Произведение не о решении, а о мучении. И если решение – это конечное разрешение, то мучение – вечно. Оно тучей, бесконечно спешащей окропить заупокойную молитву, наговаривается текстом «Митиной любви», и в спектакле – конец, предъявленный в начале, не успокаивает зрителя, а лишь на вытянутой ладошке преподносит неизбежность роковой беды, от которой не найдется панацеи.
У Бунина есть время для бесконечного разрастания тучи, он пользуется этим временем, как ворожея — бездонными тайнами: описывает, начитывает и не позволяет отвлечься на повествовательность о действиях. Их, активных, в повести очень мало. Она сосредотачивается на невозможности этих действий для раз вступившего на ленту ступеней эскалатора, с которого неизуродованным уже не сойти. У Наставшева времени нет. Он сажает зрителя на те же ступени о мучении, что и Бунин, но запускает их неотвратимый ход резкостью монтажа. Из повествования и описания выманивается пьеса с репликами, распознаваемыми сегодняшним моментом. Режиссер не меняет суть, иногда меняет лексику, но лишь для того цепляющего свойства репейника, сигнализирующего абсолютное узнавание. Спектакль идёт на скорости Эйзенштейна. Не успеешь опомниться, как потерял. Ты потерял? Я потерял? Митя потерял? Митя плачет? Я плачу? И крохотный поезд игрушечной железной дороги рыжими глазенками сдувается в пустующие графы о получателе. Этот поездок возникает в спектакле, мелькая окошками маленького героя вне масштаба в тягучей темноте зала. И перед ним — замереть и плакать, не будучи в силах спросить, как он, солдатик бумажной хрупкости, справляется в этой тьме. Также не в силах будучи — услышать Митино скачущее «Алё!», поломанное и поруганное.
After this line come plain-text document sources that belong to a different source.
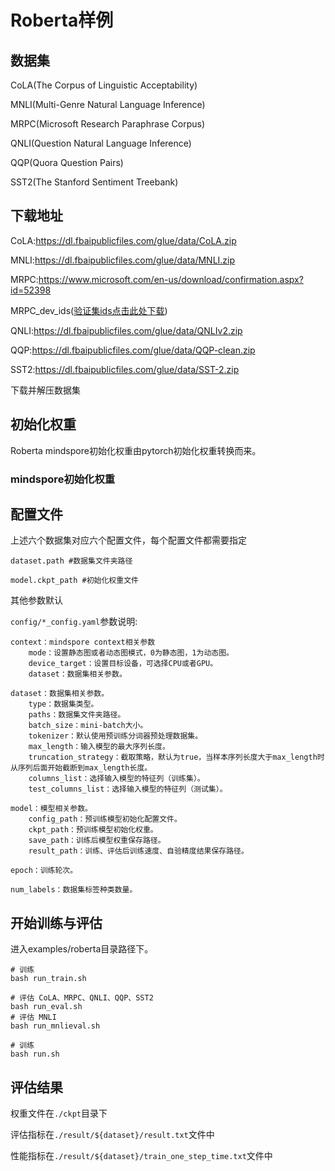 # Roberta样例

## 数据集

CoLA(The Corpus of Linguistic Acceptability)

MNLI(Multi-Genre Natural Language Inference)

MRPC(Microsoft Research Paraphrase Corpus)

QNLI(Question Natural Language Inference)

QQP(Quora Question Pairs)

SST2(The Stanford Sentiment Treebank)

## 下载地址

CoLA:https://dl.fbaipublicfiles.com/glue/data/CoLA.zip

MNLI:https://dl.fbaipublicfiles.com/glue/data/MNLI.zip

MRPC:https://www.microsoft.com/en-us/download/confirmation.aspx?id=52398

MRPC_dev_ids([验证集ids点击此处下载](https://firebasestorage.googleapis.com/v0/b/mtl-sentence-representations.appspot.com/o/data%2Fmrpc_dev_ids.tsv?alt=media&token=ec5c0836-31d5-48f4-b431-7480817f1adc))

QNLI:https://dl.fbaipublicfiles.com/glue/data/QNLIv2.zip

QQP:https://dl.fbaipublicfiles.com/glue/data/QQP-clean.zip

SST2:https://dl.fbaipublicfiles.com/glue/data/SST-2.zip

下载并解压数据集

## 初始化权重

Roberta mindspore初始化权重由pytorch初始化权重转换而来。

### mindspore初始化权重



## 配置文件

上述六个数据集对应六个配置文件，每个配置文件都需要指定

`dataset.path #数据集文件夹路径`

`model.ckpt_path #初始化权重文件`

其他参数默认

`config/*_config.yaml`参数说明:

```text
context：mindspore context相关参数
    mode：设置静态图或者动态图模式，0为静态图，1为动态图。
    device_target：设置目标设备，可选择CPU或者GPU。
    dataset：数据集相关参数。

dataset：数据集相关参数。
    type：数据集类型。
    paths：数据集文件夹路径。
    batch_size：mini-batch大小。
    tokenizer：默认使用预训练分词器预处理数据集。
    max_length：输入模型的最大序列长度。
    truncation_strategy：截取策略，默认为true，当样本序列长度大于max_length时从序列后面开始截断到max_length长度。
    columns_list：选择输入模型的特征列（训练集）。
    test_columns_list：选择输入模型的特征列（测试集）。
    
model：模型相关参数。
    config_path：预训练模型初始化配置文件。
    ckpt_path：预训练模型初始化权重。
    save_path：训练后模型权重保存路径。
    result_path：训练、评估后训练速度、自验精度结果保存路径。
    
epoch：训练轮次。

num_labels：数据集标签种类数量。
```

## 开始训练与评估

进入examples/roberta目录路径下。

```shell
# 训练
bash run_train.sh
```

```shell
# 评估 CoLA、MRPC、QNLI、QQP、SST2
bash run_eval.sh
# 评估 MNLI
bash run_mnlieval.sh
```

```shell
# 训练
bash run.sh
```

## 评估结果

权重文件在`./ckpt`目录下
 
评估指标在`./result/${dataset}/result.txt`文件中

性能指标在`./result/${dataset}/train_one_step_time.txt`文件中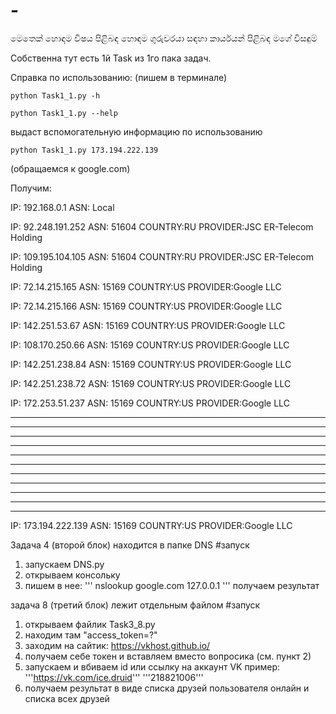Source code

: # -
මෙතෙක් හොඳම විෂය පිළිබඳ හොඳම ගුරුවරයා සඳහා කාර්යයන් පිළිබඳ මගේ විසඳුම්

Собственна тут есть 1й Task из 1го пака задач.

Справка по использованию: (пишем в терминале)

  `python Task1_1.py -h`
  
  `python Task1_1.py --help`
  
  выдаст вспомогательную информацию по использованию
  
  ```python Task1_1.py 173.194.222.139```
  
  (обращаемся к google.com)
  
  Получим:
  
IP: 192.168.0.1          ASN: Local

IP: 92.248.191.252       ASN: 51604     COUNTRY:RU      PROVIDER:JSC ER-Telecom Holding

IP: 109.195.104.105      ASN: 51604     COUNTRY:RU      PROVIDER:JSC ER-Telecom Holding

IP: 72.14.215.165        ASN: 15169     COUNTRY:US      PROVIDER:Google LLC

IP: 72.14.215.166        ASN: 15169     COUNTRY:US      PROVIDER:Google LLC

IP: 142.251.53.67        ASN: 15169     COUNTRY:US      PROVIDER:Google LLC

IP: 108.170.250.66       ASN: 15169     COUNTRY:US      PROVIDER:Google LLC

IP: 142.251.238.84       ASN: 15169     COUNTRY:US      PROVIDER:Google LLC

IP: 142.251.238.72       ASN: 15169     COUNTRY:US      PROVIDER:Google LLC

IP: 172.253.51.237       ASN: 15169     COUNTRY:US      PROVIDER:Google LLC

*       *       *

*       *       *

*       *       *

*       *       *

*       *       *

*       *       *

*       *       *

*       *       *

*       *       *

*       *       *

*       *       *

IP: 173.194.222.139      ASN: 15169     COUNTRY:US      PROVIDER:Google LLC




Задача 4 (второй блок) находится в папке DNS
#запуск
1) запускаем DNS.py
2) открываем консольку
3) пишем в нее:
''' nslookup google.com 127.0.0.1 '''
получаем результат



задача 8 (третий блок) лежит отдельным файлом
#запуск
1) открываем файлик Task3_8.py
2) находим там "access_token=?"
3) заходим на сайтик: https://vkhost.github.io/
4) получаем себе токен и вставляем вместо вопросика (см. пункт 2)
5) запускаем и вбиваем id или ссылку на аккаунт VK
   пример:
   '''https://vk.com/ice.druid'''
   '''218821006'''
6) получаем результат в виде списка друзей пользователя онлайн и списка всех друзей

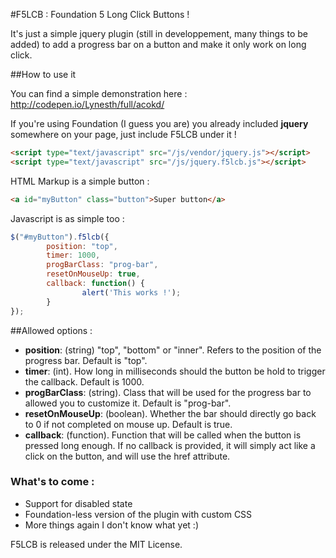 #F5LCB : Foundation 5 Long Click Buttons !

It's just a simple jquery plugin (still in developpement, many things to be added) to add a progress bar on a button and make it only work on long click.


##How to use it

You can find a simple demonstration here : http://codepen.io/Lynesth/full/acokd/

If you're using Foundation (I guess you are) you already included **jquery** somewhere on your page, just include F5LCB under it !

```html
<script type="text/javascript" src="/js/vendor/jquery.js"></script>
<script type="text/javascript" src="/js/jquery.f5lcb.js"></script>
```

HTML Markup is a simple button :

```html
<a id="myButton" class="button">Super button</a>
```

Javascript is as simple too :

```javascript
$("#myButton").f5lcb({
        position: "top",
        timer: 1000,
        progBarClass: "prog-bar",
        resetOnMouseUp: true,
        callback: function() {
                alert('This works !');
        }
});
```

##Allowed options :

- **position**: (string) "top", "bottom" or "inner". Refers to the position of the progress bar. Default is "top".
- **timer**: (int). How long in milliseconds should the button be hold to trigger the callback. Default is 1000.
- **progBarClass**: (string). Class that will be used for the progress bar to allowed you to customize it. Default is "prog-bar".
- **resetOnMouseUp**: (boolean). Whether the bar should directly go back to 0 if not completed on mouse up. Default is true.
- **callback**: (function). Function that will be called when the button is pressed long enough. If no callback is provided, it will simply act like a click on the button, and will use the href attribute.


### What's to come :

- Support for disabled state
- Foundation-less version of the plugin with custom CSS
- More things again I don't know what yet :)


F5LCB is released under the MIT License.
И невыносимо стягивается сердце за Митю. И нет осуждения Кате – но еще большее сострадание прекрасному мальчику и страдание за него, что чуть ли не выщелкнуть вслед за ним свет и не видеть то, как его, бумажного, византийского, калечат…
Раскачивающаяся на спущенной нити чашка для липового напитка отсчитывала механическим, не знающим сердца маятником минуты. Но не минуты томительного чаепития, а день за днем, когда, приближаясь в западне сна к избавлению от него, еще на том берегу дремы Митя начинал вспоминать о терном вонзающейся невозможности звонка и письма, язык начинал деревенеющим привкусом стёсывать Митину мечту…, «а паровоз расходился все шибче, все беспощаднее, наглым, угрожающим ревом требуя путей, — и вдруг точно сорвало и ее, и конец платформы…»1
Так сорвало и непрекращающиеся вызовы на поклоны. И слёзы в зале. И выход из этого зала в состоянии какого-то увеличивающегося милосердия.